I was born in Texas and grew up in South Carolina. When I was younger, I was drawn to inquiry and the idea of truth and liked to talk about philosophy. During my last year of university, it started to dawn on me that Truth might be bigger than my mind, that all my intellectualizing might be like watching the shadows in Plato’s cave. So I branched out and started reading about spirituality, and the basic claim there, that ‘This isn’t just an idea. It’s an experience.’, got me excited. Soon after I gave Yoga a try, and the effect was so strong and immediate that it pretty quickly became a major focus in my life.
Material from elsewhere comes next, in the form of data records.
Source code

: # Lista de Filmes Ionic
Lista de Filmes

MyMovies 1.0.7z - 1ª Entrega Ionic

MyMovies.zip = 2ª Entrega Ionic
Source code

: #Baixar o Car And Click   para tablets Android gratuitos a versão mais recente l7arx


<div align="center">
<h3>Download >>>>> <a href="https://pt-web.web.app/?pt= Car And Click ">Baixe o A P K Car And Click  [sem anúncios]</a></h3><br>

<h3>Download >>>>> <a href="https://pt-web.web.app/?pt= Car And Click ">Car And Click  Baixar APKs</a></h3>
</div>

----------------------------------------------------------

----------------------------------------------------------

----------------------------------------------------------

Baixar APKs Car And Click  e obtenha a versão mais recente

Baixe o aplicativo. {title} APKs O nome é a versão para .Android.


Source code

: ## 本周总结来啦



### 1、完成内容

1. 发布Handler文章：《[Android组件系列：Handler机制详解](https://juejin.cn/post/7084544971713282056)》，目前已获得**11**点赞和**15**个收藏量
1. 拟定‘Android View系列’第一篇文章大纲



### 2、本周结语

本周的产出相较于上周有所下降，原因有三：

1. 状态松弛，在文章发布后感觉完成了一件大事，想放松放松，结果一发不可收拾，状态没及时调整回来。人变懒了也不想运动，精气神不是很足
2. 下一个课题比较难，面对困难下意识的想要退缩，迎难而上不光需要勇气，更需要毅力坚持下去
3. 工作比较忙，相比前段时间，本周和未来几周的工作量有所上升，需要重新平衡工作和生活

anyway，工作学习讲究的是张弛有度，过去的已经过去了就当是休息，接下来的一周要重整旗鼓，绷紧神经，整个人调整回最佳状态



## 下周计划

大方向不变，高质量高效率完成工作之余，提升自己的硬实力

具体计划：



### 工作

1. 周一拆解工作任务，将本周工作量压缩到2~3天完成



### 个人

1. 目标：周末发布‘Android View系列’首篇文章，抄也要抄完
How did Joey and Yoga come together?
While I was getting into spiritual literature in 2006, I ordered a Yoga book online that a friend had told me about. I taught myself three asanas a day from it until I could do the sequence it recommended, which took about an hour overall, and then I did that everyday. At the time, I was poor, I didn’t have steady employment, and I was trying to teach myself self-discipline, so asana was kinda the fixed point in my day. After about 9 months, it dawned on me that learning from someone else might be a good idea, so I volunteered at Kripalu Yoga Center for two months where they taught a pretty straightforward mix of hatha and flow. After that I returned to home practice for about a year before winding up in New York where my uncle took me to a shalah that offered Anusara Yoga. As a style, Anusara is really grounded in bio-mechanical alignment, and this knowledge of how to put the body together blew my mind. For the next two or three years, I got more into alignment, took some workshops and read the Bhagavad Gita and Yoga Sutras. I also explored other styles and western ‘Yogas’ like Feldenkreis and Alexander Technique. During this time, I began teaching, very informally first, giving classes on my roof to my friends and family. In 2012 I came to Vienna and became a full-time teacher.
What effects did Yoga have on you primarily?
It made me feel better – clearer, more relaxed, more open – but it also seemed to be energizing my life somehow. It was like I’d been sitting on an island and suddenly realized that I had a boat and could go out on the water and ride the currents. In some way, this journey was an experience of how my body, thoughts, emotions – even my life – were all connected, and practicing asana was a space to explore this. As I invested more time in this, I became more aware of my body, its sensations and what was happening in asana on a more subtle level. Beyond the physical stuff, I was also dealing with my past and getting into touch with who I really was beyond the myth I showed the world. That was humbling and pretty intense at times, but it was also liberating and it empowered me to create a life that I could never have envisioned in my early 20s. Overall, I think these experiences have given me a strong foundation, not only to teach asana, but also to support people on their hero’s journey: accepting vulnerability, facing their truth and stepping into their power.
What kind of mindset should your students show up with?
Anything goes, but obviously the more open they are to the process, the more they stand to gain. But if someone isn’t that open because they’re new or afraid or ‘know it all’ or whatever, that’s fine too. I’ve been all of these things. Overall, I just try to let people have their experience and do my best to support them when they invite me into their process.
What can students expect from your classes, if they are of the expectant kind?
On the surface, a mixture of flow and holds, accompanied by a steady stream of alignment instruction, awareness cues, and some humor. Physically, we’re trying to learn to differentiate the parts of the body and then put them back together in ways that enable us to create more freedom in the body and to move more consciously. Doing this requires both technical knowledge of alignment and a refined awareness of the body, so learning these things is kind of the bigger picture. And if you want to go beyond that to the Big Picture, to embrace what Yoga offers you on a deep level, I will certainly encourage that, but my classes don’t foreground this. We’ve got an hour and a half together, and everyone in the room has a different story. My goal is just to get everyone to smile, to connect to the moment and to leave lighter than they came.